Saved entries:
----
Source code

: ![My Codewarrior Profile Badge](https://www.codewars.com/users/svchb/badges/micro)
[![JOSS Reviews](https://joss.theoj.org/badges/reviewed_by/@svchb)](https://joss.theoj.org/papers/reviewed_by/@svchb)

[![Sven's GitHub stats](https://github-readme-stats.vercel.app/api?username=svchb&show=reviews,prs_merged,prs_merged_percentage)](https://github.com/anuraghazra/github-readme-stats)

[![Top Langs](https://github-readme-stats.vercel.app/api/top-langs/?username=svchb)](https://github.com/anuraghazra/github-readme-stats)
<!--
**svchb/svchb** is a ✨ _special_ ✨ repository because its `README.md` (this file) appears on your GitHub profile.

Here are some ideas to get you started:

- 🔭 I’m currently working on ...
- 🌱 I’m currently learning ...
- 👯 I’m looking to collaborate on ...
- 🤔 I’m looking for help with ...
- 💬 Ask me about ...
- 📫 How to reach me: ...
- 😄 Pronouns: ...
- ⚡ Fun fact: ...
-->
----
▸ **WORK INSTRUCTIONS**
Write out again, exactly as they appear above, the lines from the one containing "- 👯 I’m looking to collaborate on ..." to the final line, and only those.

▸ **SOLUTION TO THIS TASK**
- 👯 I’m looking to collaborate on ...
- 🤔 I’m looking for help with ...
- 💬 Ask me about ...
- 📫 How to reach me: ...
- 😄 Pronouns: ...
- ⚡ Fun fact: ...
-->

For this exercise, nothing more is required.